🥘 Ingredients
- flour 200 g
- sugar 60 g
- baking powder ½ tsp
- lemon
- butter 90 g
- egg 3 yolks
- lemon
- condensed milk 397 g
- sugar ¾ cup
- water 0.38 cup
- egg 3 whites
🍳 Cookware
- bowl
- 24 cm diameter mold
- piping bag
- oven
-
1Combine flour , sugar , baking powder , and zest of one fresh lemon in a bowl . Mix with a fork.
-
2Add butter and form crumbs with the fork.
-
3Add egg yolks and mix to form a tender dough.
-
4Beat thoroughly (this is important) and add juice of half a lemon . Continue beating. A soft dough should form. If a soft dough does not form after beating, add a very small amount of lemon juice until a soft dough is achieved.
-
5Approximately 400 g. of dough are obtained. Take out 100 g. to make cookies.
-
6Place in a 24 cm diameter mold in a preheated oven at 180°C until cooked ( 15 min ) (the edges are golden brown, a toothpick inserted makes a hole).

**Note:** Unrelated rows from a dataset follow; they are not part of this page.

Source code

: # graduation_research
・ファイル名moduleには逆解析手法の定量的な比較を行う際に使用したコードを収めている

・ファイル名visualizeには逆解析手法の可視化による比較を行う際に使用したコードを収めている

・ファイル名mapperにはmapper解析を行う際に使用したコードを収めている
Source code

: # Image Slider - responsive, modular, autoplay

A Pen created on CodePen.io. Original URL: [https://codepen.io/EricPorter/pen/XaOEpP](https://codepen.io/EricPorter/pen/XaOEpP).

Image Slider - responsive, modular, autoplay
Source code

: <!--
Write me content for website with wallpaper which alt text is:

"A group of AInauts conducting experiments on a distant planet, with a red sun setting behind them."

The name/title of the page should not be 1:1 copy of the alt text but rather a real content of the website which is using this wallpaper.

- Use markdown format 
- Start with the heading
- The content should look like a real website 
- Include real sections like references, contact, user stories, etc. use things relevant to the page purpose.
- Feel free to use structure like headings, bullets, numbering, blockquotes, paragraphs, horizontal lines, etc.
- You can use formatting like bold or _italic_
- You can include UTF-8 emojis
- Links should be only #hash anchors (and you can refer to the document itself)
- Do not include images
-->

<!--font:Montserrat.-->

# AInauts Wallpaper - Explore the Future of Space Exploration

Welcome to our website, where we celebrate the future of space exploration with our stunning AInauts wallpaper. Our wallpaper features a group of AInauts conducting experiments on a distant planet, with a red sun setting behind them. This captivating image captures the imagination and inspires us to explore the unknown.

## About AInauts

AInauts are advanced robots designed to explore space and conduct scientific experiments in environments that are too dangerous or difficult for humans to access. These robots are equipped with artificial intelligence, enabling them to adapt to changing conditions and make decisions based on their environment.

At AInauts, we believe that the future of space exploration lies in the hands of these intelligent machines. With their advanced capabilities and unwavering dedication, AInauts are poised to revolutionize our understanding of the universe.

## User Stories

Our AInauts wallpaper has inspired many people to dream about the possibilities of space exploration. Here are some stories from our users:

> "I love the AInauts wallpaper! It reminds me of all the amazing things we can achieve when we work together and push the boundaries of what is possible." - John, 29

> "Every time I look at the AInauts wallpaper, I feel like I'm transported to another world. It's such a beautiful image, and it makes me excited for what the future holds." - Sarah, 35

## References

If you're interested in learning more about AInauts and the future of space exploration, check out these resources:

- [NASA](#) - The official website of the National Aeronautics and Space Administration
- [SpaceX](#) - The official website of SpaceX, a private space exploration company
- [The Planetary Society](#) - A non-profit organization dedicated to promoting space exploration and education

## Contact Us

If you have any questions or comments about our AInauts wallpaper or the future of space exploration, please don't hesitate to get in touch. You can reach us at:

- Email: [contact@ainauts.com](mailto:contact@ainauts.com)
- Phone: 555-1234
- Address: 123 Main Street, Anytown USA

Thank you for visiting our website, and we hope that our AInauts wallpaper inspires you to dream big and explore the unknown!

If the dough puffs up, pierce it with a fork it. It will deflate afterwards.
-
7Make the cookies and cook them as well.
-
8While baking, prepare the filling.
-
9Juice lemons and strain until you have 75 cc.
-
10In a small bowl, place condensed milk and pour in the lemon juice while constantly whisking with a fork. It will first look like it isn't working, it will though.
-
11When it thickens, add the zest of all the lemons used for juicing. Mix well.
-
12Place over the hot dough and spread quickly (it starts to solidify).
-
13Refrigerate and decorate with thin slices of lemon when cold OR continue making the meringue
-
14Start making sugar syrup with sugar and only enough water to moisten the sugar and whipping the egg whites to a stiff consistency (this will take long, even with a hand mixer). Don't mix the sugar in the pan, leave warming up and make sure that it will be done when the meringue has been whipped to a stiff consistency. Both things have to be done simultaneouslt.
-
15Once the sugar boils, wait for around 1 min and then mix in to the egg whites. If not using sugar syrup, replace with 3 semi-full tablespoons of powdered sugar and a pinch of salt, but keep in mind that this will cause the meringue to only last for around 2 days in the fridge. Keep whipping for a while
-
16Fill a piping bag with the meringue and decorate the top of the pie. Alternatively, smear over the surface and make it uneven with a fork.
-
17Place in the oven at 150C for to brown. Watch out with the browning of the meringue; as soon as it starts to brown, it will burn very hard, so keen constantly an eye on it. Alternatively, use a blowtorch.